═════ Records shown ═════

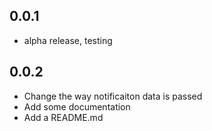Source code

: ## 0.0.1

* alpha release, testing

## 0.0.2

* Change the way notificaiton data is passed
* Add some documentation
* Add a README.md

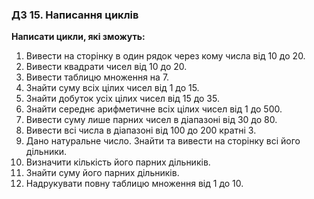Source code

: ### ДЗ 15. Написання циклів

**Написати цикли, які зможуть:**

1. Вивести на сторінку в один рядок через кому числа від 10 до 20.
2. Вивести квадрати чисел від 10 до 20.
3. Вивести таблицю множення на 7.
4. Знайти суму всіх цілих чисел від 1 до 15.
5. Знайти добуток усіх цілих чисел від 15 до 35.
6. Знайти середнє арифметичне всіх цілих чисел від 1 до 500.
7. Вивести суму лише парних чисел в діапазоні від 30 до 80.
8. Вивести всі числа в діапазоні від 100 до 200 кратні 3.
9. Дано натуральне число. Знайти та вивести на сторінку всі його дільники.
10. Визначити кількість його парних дільників.
11. Знайти суму його парних дільників.
12. Надрукувати повну таблицю множення від 1 до 10.
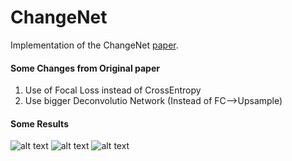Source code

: # ChangeNet
Implementation of the ChangeNet [paper](http://openaccess.thecvf.com/content_ECCVW_2018/papers/11130/Varghese_ChangeNet_A_Deep_Learning_Architecture_for_Visual_Change_Detection_ECCVW_2018_paper.pdf).
<Paste>
  
  #### Some Changes from Original paper
  1. Use of Focal Loss instead of CrossEntropy
  2. Use bigger Deconvolutio Network (Instead of FC-->Upsample)
  
  #### Some Results
  ![alt text](https://raw.githubusercontent.com/leonardoaraujosantos/ChangeNet/master/docs/imgs/res_1.png)
  ![alt text](https://raw.githubusercontent.com/leonardoaraujosantos/ChangeNet/master/docs/imgs/ref_2.png)
  ![alt text](https://raw.githubusercontent.com/leonardoaraujosantos/ChangeNet/master/docs/imgs/ref_3.png)
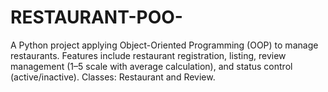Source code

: # RESTAURANT-POO-
A Python project applying Object-Oriented Programming (OOP) to manage restaurants. Features include restaurant registration, listing, review management (1–5 scale with average calculation), and status control (active/inactive). Classes: Restaurant and Review.
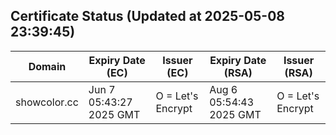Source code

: ## Certificate Status (Updated at 2025-05-08 23:39:45)
| Domain | Expiry Date (EC) | Issuer (EC) | Expiry Date (RSA) | Issuer (RSA) |
|--------|------------------|-------------|-------------------|--------------|
| showcolor.cc | Jun  7 05:43:27 2025 GMT |  O = Let's Encrypt | Aug  6 05:54:43 2025 GMT |  O = Let's Encrypt |

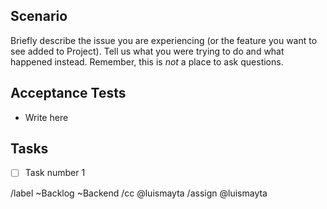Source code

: ## Scenario

Briefly describe the issue you are experiencing (or the feature you want to see added to Project). Tell us what you were trying to do and what happened instead. Remember, this is _not_ a place to ask questions.

## Acceptance Tests

- Write here

## Tasks

- [ ] Task number 1

/label ~Backlog ~Backend
/cc @luismayta
/assign @luismayta
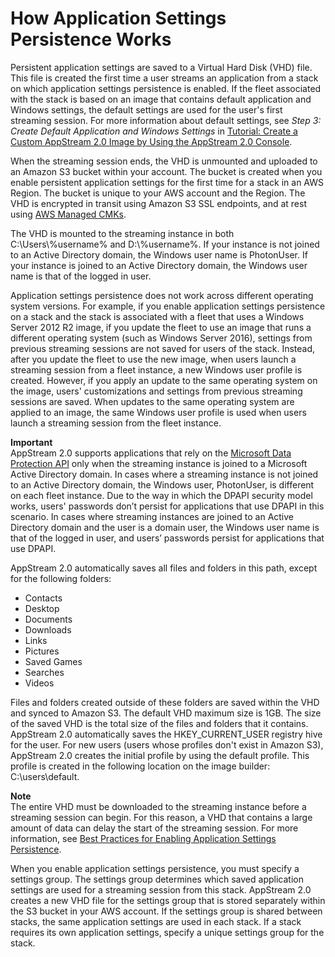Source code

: # How Application Settings Persistence Works<a name="how-it-works-app-settings-persistence"></a>

Persistent application settings are saved to a Virtual Hard Disk \(VHD\) file\. This file is created the first time a user streams an application from a stack on which application settings persistence is enabled\. If the fleet associated with the stack is based on an image that contains default application and Windows settings, the default settings are used for the user's first streaming session\. For more information about default settings, see *Step 3: Create Default Application and Windows Settings* in [Tutorial: Create a Custom AppStream 2\.0 Image by Using the AppStream 2\.0 Console](tutorial-image-builder.md)\.

When the streaming session ends, the VHD is unmounted and uploaded to an Amazon S3 bucket within your account\. The bucket is created when you enable persistent application settings for the first time for a stack in an AWS Region\. The bucket is unique to your AWS account and the Region\. The VHD is encrypted in transit using Amazon S3 SSL endpoints, and at rest using [AWS Managed CMKs](https://docs.aws.amazon.com/kms/latest/developerguide/concepts.html#aws-managed-cmk)\.

The VHD is mounted to the streaming instance in both C:\\Users\\%username% and D:\\%username%\. If your instance is not joined to an Active Directory domain, the Windows user name is PhotonUser\. If your instance is joined to an Active Directory domain, the Windows user name is that of the logged in user\. 

Application settings persistence does not work across different operating system versions\. For example, if you enable application settings persistence on a stack and the stack is associated with a fleet that uses a Windows Server 2012 R2 image, if you update the fleet to use an image that runs a different operating system \(such as Windows Server 2016\), settings from previous streaming sessions are not saved for users of the stack\. Instead, after you update the fleet to use the new image, when users launch a streaming session from a fleet instance, a new Windows user profile is created\. However, if you apply an update to the same operating system on the image, users' customizations and settings from previous streaming sessions are saved\. When updates to the same operating system are applied to an image, the same Windows user profile is used when users launch a streaming session from the fleet instance\. 

**Important**  
AppStream 2\.0 supports applications that rely on the [Microsoft Data Protection API](https://docs.microsoft.com/en-us/windows/desktop/seccng/cng-dpapi) only when the streaming instance is joined to a Microsoft Active Directory domain\. In cases where a streaming instance is not joined to an Active Directory domain, the Windows user, PhotonUser, is different on each fleet instance\. Due to the way in which the DPAPI security model works, users' passwords don’t persist for applications that use DPAPI in this scenario\. In cases where streaming instances are joined to an Active Directory domain and the user is a domain user, the Windows user name is that of the logged in user, and users’ passwords persist for applications that use DPAPI\.

AppStream 2\.0 automatically saves all files and folders in this path, except for the following folders:
+ Contacts
+ Desktop
+ Documents
+ Downloads
+ Links
+ Pictures
+ Saved Games
+ Searches
+ Videos

Files and folders created outside of these folders are saved within the VHD and synced to Amazon S3\. The default VHD maximum size is 1GB\. The size of the saved VHD is the total size of the files and folders that it contains\. AppStream 2\.0 automatically saves the HKEY\_CURRENT\_USER registry hive for the user\. For new users \(users whose profiles don't exist in Amazon S3\), AppStream 2\.0 creates the initial profile by using the default profile\. This profile is created in the following location on the image builder: C:\\users\\default\.

**Note**  
The entire VHD must be downloaded to the streaming instance before a streaming session can begin\. For this reason, a VHD that contains a large amount of data can delay the start of the streaming session\. For more information, see [Best Practices for Enabling Application Settings Persistence](enabling-app-settings-persistence.md#best-practices-app-settings-persistence)\.

When you enable application settings persistence, you must specify a settings group\. The settings group determines which saved application settings are used for a streaming session from this stack\. AppStream 2\.0 creates a new VHD file for the settings group that is stored separately within the S3 bucket in your AWS account\. If the settings group is shared between stacks, the same application settings are used in each stack\. If a stack requires its own application settings, specify a unique settings group for the stack\.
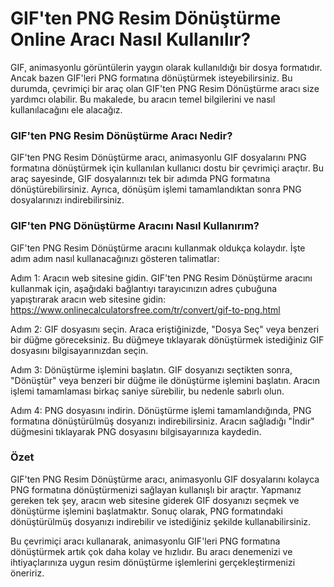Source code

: GIF'ten PNG Resim Dönüştürme Online Aracı Nasıl Kullanılır?
===========================================================

GIF, animasyonlu görüntülerin yaygın olarak kullanıldığı bir dosya formatıdır. Ancak bazen GIF'leri PNG formatına dönüştürmek isteyebilirsiniz. Bu durumda, çevrimiçi bir araç olan GIF'ten PNG Resim Dönüştürme aracı size yardımcı olabilir. Bu makalede, bu aracın temel bilgilerini ve nasıl kullanılacağını ele alacağız.

### GIF'ten PNG Resim Dönüştürme Aracı Nedir?

GIF'ten PNG Resim Dönüştürme aracı, animasyonlu GIF dosyalarını PNG formatına dönüştürmek için kullanılan kullanıcı dostu bir çevrimiçi araçtır. Bu araç sayesinde, GIF dosyalarınızı tek bir adımda PNG formatına dönüştürebilirsiniz. Ayrıca, dönüşüm işlemi tamamlandıktan sonra PNG dosyalarınızı indirebilirsiniz.

### GIF'ten PNG Dönüştürme Aracını Nasıl Kullanırım?

GIF'ten PNG Resim Dönüştürme aracını kullanmak oldukça kolaydır. İşte adım adım nasıl kullanacağınızı gösteren talimatlar:

Adım 1: Aracın web sitesine gidin. GIF'ten PNG Resim Dönüştürme aracını kullanmak için, aşağıdaki bağlantıyı tarayıcınızın adres çubuğuna yapıştırarak aracın web sitesine gidin: <https://www.onlinecalculatorsfree.com/tr/convert/gif-to-png.html>

Adım 2: GIF dosyasını seçin. Araca eriştiğinizde, "Dosya Seç" veya benzeri bir düğme göreceksiniz. Bu düğmeye tıklayarak dönüştürmek istediğiniz GIF dosyasını bilgisayarınızdan seçin.

Adım 3: Dönüştürme işlemini başlatın. GIF dosyanızı seçtikten sonra, "Dönüştür" veya benzeri bir düğme ile dönüştürme işlemini başlatın. Aracın işlemi tamamlaması birkaç saniye sürebilir, bu nedenle sabırlı olun.

Adım 4: PNG dosyasını indirin. Dönüştürme işlemi tamamlandığında, PNG formatına dönüştürülmüş dosyanızı indirebilirsiniz. Aracın sağladığı "İndir" düğmesini tıklayarak PNG dosyasını bilgisayarınıza kaydedin.

### Özet

GIF'ten PNG Resim Dönüştürme aracı, animasyonlu GIF dosyalarını kolayca PNG formatına dönüştürmenizi sağlayan kullanışlı bir araçtır. Yapmanız gereken tek şey, aracın web sitesine giderek GIF dosyanızı seçmek ve dönüştürme işlemini başlatmaktır. Sonuç olarak, PNG formatındaki dönüştürülmüş dosyanızı indirebilir ve istediğiniz şekilde kullanabilirsiniz.

Bu çevrimiçi aracı kullanarak, animasyonlu GIF'leri PNG formatına dönüştürmek artık çok daha kolay ve hızlıdır. Bu aracı denemenizi ve ihtiyaçlarınıza uygun resim dönüştürme işlemlerini gerçekleştirmenizi öneririz.
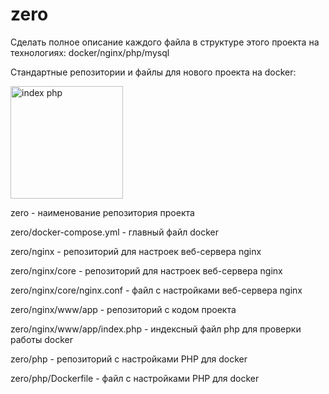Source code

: # zero

Сделать полное описание каждого файла в структуре этого проекта на технологиях: docker/nginx/php/mysql

Стандартные репозитории и файлы для нового проекта на docker:

<img width="180" alt="index php" src="https://github.com/al-zv/zero/assets/63869857/77fd833a-1d9b-4e59-96e5-4f60e80f1e69">

zero - наименование репозитория проекта

zero/docker-compose.yml - главный файл docker


zero/nginx - репозиторий для настроек веб-сервера nginx

zero/nginx/core - репозиторий для настроек веб-сервера nginx

zero/nginx/core/nginx.conf - файл с настройками веб-сервера nginx


zero/nginx/www/app - репозиторий с кодом проекта

zero/nginx/www/app/index.php - индексный файл php для проверки работы docker


zero/php - репозиторий с настройками PHP для docker

zero/php/Dockerfile - файл с настройками PHP для docker

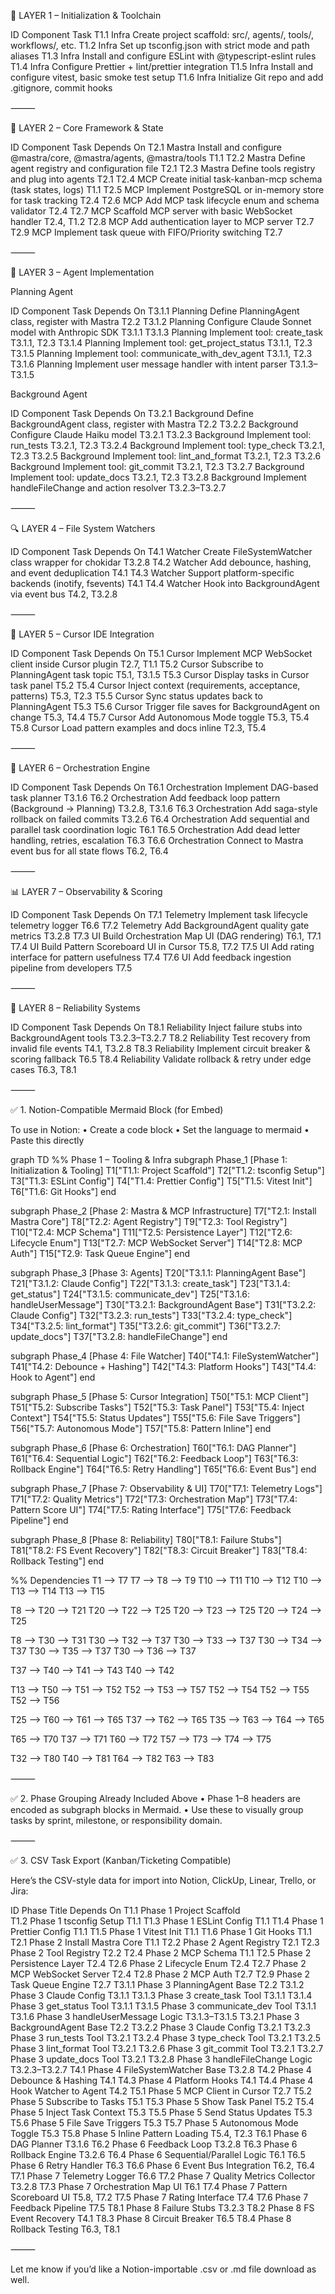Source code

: 🧱 LAYER 1 – Initialization & Toolchain

ID	Component	Task
T1.1	Infra	Create project scaffold: src/, agents/, tools/, workflows/, etc.
T1.2	Infra	Set up tsconfig.json with strict mode and path aliases
T1.3	Infra	Install and configure ESLint with @typescript-eslint rules
T1.4	Infra	Configure Prettier + lint/prettier integration
T1.5	Infra	Install and configure vitest, basic smoke test setup
T1.6	Infra	Initialize Git repo and add .gitignore, commit hooks


⸻

🔧 LAYER 2 – Core Framework & State

ID	Component	Task	Depends On
T2.1	Mastra	Install and configure @mastra/core, @mastra/agents, @mastra/tools	T1.1
T2.2	Mastra	Define agent registry and configuration file	T2.1
T2.3	Mastra	Define tools registry and plug into agents	T2.1
T2.4	MCP	Create initial task-kanban-mcp schema (task states, logs)	T1.1
T2.5	MCP	Implement PostgreSQL or in-memory store for task tracking	T2.4
T2.6	MCP	Add MCP task lifecycle enum and schema validator	T2.4
T2.7	MCP	Scaffold MCP server with basic WebSocket handler	T2.4, T1.2
T2.8	MCP	Add authentication layer to MCP server	T2.7
T2.9	MCP	Implement task queue with FIFO/Priority switching	T2.7


⸻

🤖 LAYER 3 – Agent Implementation

Planning Agent

ID	Component	Task	Depends On
T3.1.1	Planning	Define PlanningAgent class, register with Mastra	T2.2
T3.1.2	Planning	Configure Claude Sonnet model with Anthropic SDK	T3.1.1
T3.1.3	Planning	Implement tool: create_task	T3.1.1, T2.3
T3.1.4	Planning	Implement tool: get_project_status	T3.1.1, T2.3
T3.1.5	Planning	Implement tool: communicate_with_dev_agent	T3.1.1, T2.3
T3.1.6	Planning	Implement user message handler with intent parser	T3.1.3–T3.1.5

Background Agent

ID	Component	Task	Depends On
T3.2.1	Background	Define BackgroundAgent class, register with Mastra	T2.2
T3.2.2	Background	Configure Claude Haiku model	T3.2.1
T3.2.3	Background	Implement tool: run_tests	T3.2.1, T2.3
T3.2.4	Background	Implement tool: type_check	T3.2.1, T2.3
T3.2.5	Background	Implement tool: lint_and_format	T3.2.1, T2.3
T3.2.6	Background	Implement tool: git_commit	T3.2.1, T2.3
T3.2.7	Background	Implement tool: update_docs	T3.2.1, T2.3
T3.2.8	Background	Implement handleFileChange and action resolver	T3.2.3–T3.2.7


⸻

🔍 LAYER 4 – File System Watchers

ID	Component	Task	Depends On
T4.1	Watcher	Create FileSystemWatcher class wrapper for chokidar	T3.2.8
T4.2	Watcher	Add debounce, hashing, and event deduplication	T4.1
T4.3	Watcher	Support platform-specific backends (inotify, fsevents)	T4.1
T4.4	Watcher	Hook into BackgroundAgent via event bus	T4.2, T3.2.8


⸻

🧠 LAYER 5 – Cursor IDE Integration

ID	Component	Task	Depends On
T5.1	Cursor	Implement MCP WebSocket client inside Cursor plugin	T2.7, T1.1
T5.2	Cursor	Subscribe to PlanningAgent task topic	T5.1, T3.1.5
T5.3	Cursor	Display tasks in Cursor task panel	T5.2
T5.4	Cursor	Inject context (requirements, acceptance, patterns)	T5.3, T2.3
T5.5	Cursor	Sync status updates back to PlanningAgent	T5.3
T5.6	Cursor	Trigger file saves for BackgroundAgent on change	T5.3, T4.4
T5.7	Cursor	Add Autonomous Mode toggle	T5.3, T5.4
T5.8	Cursor	Load pattern examples and docs inline	T2.3, T5.4


⸻

🔁 LAYER 6 – Orchestration Engine

ID	Component	Task	Depends On
T6.1	Orchestration	Implement DAG-based task planner	T3.1.6
T6.2	Orchestration	Add feedback loop pattern (Background → Planning)	T3.2.8, T3.1.6
T6.3	Orchestration	Add saga-style rollback on failed commits	T3.2.6
T6.4	Orchestration	Add sequential and parallel task coordination logic	T6.1
T6.5	Orchestration	Add dead letter handling, retries, escalation	T6.3
T6.6	Orchestration	Connect to Mastra event bus for all state flows	T6.2, T6.4


⸻

📊 LAYER 7 – Observability & Scoring

ID	Component	Task	Depends On
T7.1	Telemetry	Implement task lifecycle telemetry logger	T6.6
T7.2	Telemetry	Add BackgroundAgent quality gate metrics	T3.2.8
T7.3	UI	Build Orchestration Map UI (DAG rendering)	T6.1, T7.1
T7.4	UI	Build Pattern Scoreboard UI in Cursor	T5.8, T7.2
T7.5	UI	Add rating interface for pattern usefulness	T7.4
T7.6	UI	Add feedback ingestion pipeline from developers	T7.5


⸻

🧪 LAYER 8 – Reliability Systems

ID	Component	Task	Depends On
T8.1	Reliability	Inject failure stubs into BackgroundAgent tools	T3.2.3–T3.2.7
T8.2	Reliability	Test recovery from invalid file events	T4.1, T3.2.8
T8.3	Reliability	Implement circuit breaker & scoring fallback	T6.5
T8.4	Reliability	Validate rollback & retry under edge cases	T6.3, T8.1

⸻

✅ 1. Notion-Compatible Mermaid Block (for Embed)

To use in Notion:
	•	Create a code block
	•	Set the language to mermaid
	•	Paste this directly

graph TD
  %% Phase 1 – Tooling & Infra
  subgraph Phase_1 [Phase 1: Initialization & Tooling]
    T1["T1.1: Project Scaffold"]
    T2["T1.2: tsconfig Setup"]
    T3["T1.3: ESLint Config"]
    T4["T1.4: Prettier Config"]
    T5["T1.5: Vitest Init"]
    T6["T1.6: Git Hooks"]
  end

  subgraph Phase_2 [Phase 2: Mastra & MCP Infrastructure]
    T7["T2.1: Install Mastra Core"]
    T8["T2.2: Agent Registry"]
    T9["T2.3: Tool Registry"]
    T10["T2.4: MCP Schema"]
    T11["T2.5: Persistence Layer"]
    T12["T2.6: Lifecycle Enum"]
    T13["T2.7: MCP WebSocket Server"]
    T14["T2.8: MCP Auth"]
    T15["T2.9: Task Queue Engine"]
  end

  subgraph Phase_3 [Phase 3: Agents]
    T20["T3.1.1: PlanningAgent Base"]
    T21["T3.1.2: Claude Config"]
    T22["T3.1.3: create_task"]
    T23["T3.1.4: get_status"]
    T24["T3.1.5: communicate_dev"]
    T25["T3.1.6: handleUserMessage"]
    T30["T3.2.1: BackgroundAgent Base"]
    T31["T3.2.2: Claude Config"]
    T32["T3.2.3: run_tests"]
    T33["T3.2.4: type_check"]
    T34["T3.2.5: lint_format"]
    T35["T3.2.6: git_commit"]
    T36["T3.2.7: update_docs"]
    T37["T3.2.8: handleFileChange"]
  end

  subgraph Phase_4 [Phase 4: File Watcher]
    T40["T4.1: FileSystemWatcher"]
    T41["T4.2: Debounce + Hashing"]
    T42["T4.3: Platform Hooks"]
    T43["T4.4: Hook to Agent"]
  end

  subgraph Phase_5 [Phase 5: Cursor Integration]
    T50["T5.1: MCP Client"]
    T51["T5.2: Subscribe Tasks"]
    T52["T5.3: Task Panel"]
    T53["T5.4: Inject Context"]
    T54["T5.5: Status Updates"]
    T55["T5.6: File Save Triggers"]
    T56["T5.7: Autonomous Mode"]
    T57["T5.8: Pattern Inline"]
  end

  subgraph Phase_6 [Phase 6: Orchestration]
    T60["T6.1: DAG Planner"]
    T61["T6.4: Sequential Logic"]
    T62["T6.2: Feedback Loop"]
    T63["T6.3: Rollback Engine"]
    T64["T6.5: Retry Handling"]
    T65["T6.6: Event Bus"]
  end

  subgraph Phase_7 [Phase 7: Observability & UI]
    T70["T7.1: Telemetry Logs"]
    T71["T7.2: Quality Metrics"]
    T72["T7.3: Orchestration Map"]
    T73["T7.4: Pattern Score UI"]
    T74["T7.5: Rating Interface"]
    T75["T7.6: Feedback Pipeline"]
  end

  subgraph Phase_8 [Phase 8: Reliability]
    T80["T8.1: Failure Stubs"]
    T81["T8.2: FS Event Recovery"]
    T82["T8.3: Circuit Breaker"]
    T83["T8.4: Rollback Testing"]
  end

  %% Dependencies
  T1 --> T7
  T7 --> T8 --> T9
  T10 --> T11
  T10 --> T12
  T10 --> T13 --> T14
  T13 --> T15

  T8 --> T20 --> T21
  T20 --> T22 --> T25
  T20 --> T23 --> T25
  T20 --> T24 --> T25

  T8 --> T30 --> T31
  T30 --> T32 --> T37
  T30 --> T33 --> T37
  T30 --> T34 --> T37
  T30 --> T35 --> T37
  T30 --> T36 --> T37

  T37 --> T40 --> T41 --> T43
  T40 --> T42

  T13 --> T50 --> T51 --> T52
  T52 --> T53 --> T57
  T52 --> T54
  T52 --> T55
  T52 --> T56

  T25 --> T60 --> T61 --> T65
  T37 --> T62 --> T65
  T35 --> T63 --> T64 --> T65

  T65 --> T70
  T37 --> T71
  T60 --> T72
  T57 --> T73 --> T74 --> T75

  T32 --> T80
  T40 --> T81
  T64 --> T82
  T63 --> T83


⸻

✅ 2. Phase Grouping Already Included Above
	•	Phase 1–8 headers are encoded as subgraph blocks in Mermaid.
	•	Use these to visually group tasks by sprint, milestone, or responsibility domain.

⸻

✅ 3. CSV Task Export (Kanban/Ticketing Compatible)

Here’s the CSV-style data for import into Notion, ClickUp, Linear, Trello, or Jira:

ID	Phase	Title	Depends On
T1.1	Phase 1	Project Scaffold	
T1.2	Phase 1	tsconfig Setup	T1.1
T1.3	Phase 1	ESLint Config	T1.1
T1.4	Phase 1	Prettier Config	T1.1
T1.5	Phase 1	Vitest Init	T1.1
T1.6	Phase 1	Git Hooks	T1.1
T2.1	Phase 2	Install Mastra Core	T1.1
T2.2	Phase 2	Agent Registry	T2.1
T2.3	Phase 2	Tool Registry	T2.2
T2.4	Phase 2	MCP Schema	T1.1
T2.5	Phase 2	Persistence Layer	T2.4
T2.6	Phase 2	Lifecycle Enum	T2.4
T2.7	Phase 2	MCP WebSocket Server	T2.4
T2.8	Phase 2	MCP Auth	T2.7
T2.9	Phase 2	Task Queue Engine	T2.7
T3.1.1	Phase 3	PlanningAgent Base	T2.2
T3.1.2	Phase 3	Claude Config	T3.1.1
T3.1.3	Phase 3	create_task Tool	T3.1.1
T3.1.4	Phase 3	get_status Tool	T3.1.1
T3.1.5	Phase 3	communicate_dev Tool	T3.1.1
T3.1.6	Phase 3	handleUserMessage Logic	T3.1.3–T3.1.5
T3.2.1	Phase 3	BackgroundAgent Base	T2.2
T3.2.2	Phase 3	Claude Config	T3.2.1
T3.2.3	Phase 3	run_tests Tool	T3.2.1
T3.2.4	Phase 3	type_check Tool	T3.2.1
T3.2.5	Phase 3	lint_format Tool	T3.2.1
T3.2.6	Phase 3	git_commit Tool	T3.2.1
T3.2.7	Phase 3	update_docs Tool	T3.2.1
T3.2.8	Phase 3	handleFileChange Logic	T3.2.3–T3.2.7
T4.1	Phase 4	FileSystemWatcher Base	T3.2.8
T4.2	Phase 4	Debounce & Hashing	T4.1
T4.3	Phase 4	Platform Hooks	T4.1
T4.4	Phase 4	Hook Watcher to Agent	T4.2
T5.1	Phase 5	MCP Client in Cursor	T2.7
T5.2	Phase 5	Subscribe to Tasks	T5.1
T5.3	Phase 5	Show Task Panel	T5.2
T5.4	Phase 5	Inject Task Context	T5.3
T5.5	Phase 5	Send Status Updates	T5.3
T5.6	Phase 5	File Save Triggers	T5.3
T5.7	Phase 5	Autonomous Mode Toggle	T5.3
T5.8	Phase 5	Inline Pattern Loading	T5.4, T2.3
T6.1	Phase 6	DAG Planner	T3.1.6
T6.2	Phase 6	Feedback Loop	T3.2.8
T6.3	Phase 6	Rollback Engine	T3.2.6
T6.4	Phase 6	Sequential/Parallel Logic	T6.1
T6.5	Phase 6	Retry Handler	T6.3
T6.6	Phase 6	Event Bus Integration	T6.2, T6.4
T7.1	Phase 7	Telemetry Logger	T6.6
T7.2	Phase 7	Quality Metrics Collector	T3.2.8
T7.3	Phase 7	Orchestration Map UI	T6.1
T7.4	Phase 7	Pattern Scoreboard UI	T5.8, T7.2
T7.5	Phase 7	Rating Interface	T7.4
T7.6	Phase 7	Feedback Pipeline	T7.5
T8.1	Phase 8	Failure Stubs	T3.2.3
T8.2	Phase 8	FS Event Recovery	T4.1
T8.3	Phase 8	Circuit Breaker	T6.5
T8.4	Phase 8	Rollback Testing	T6.3, T8.1


⸻

Let me know if you’d like a Notion-importable .csv or .md file download as well.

═════

* [About this exercise]
Reproduce every line of the records containing the string "imgs".

* [Solution for this problem]
  ![alt text](https://raw.githubusercontent.com/leonardoaraujosantos/ChangeNet/master/docs/imgs/res_1.png)
  ![alt text](https://raw.githubusercontent.com/leonardoaraujosantos/ChangeNet/master/docs/imgs/ref_2.png)
  ![alt text](https://raw.githubusercontent.com/leonardoaraujosantos/ChangeNet/master/docs/imgs/ref_3.png)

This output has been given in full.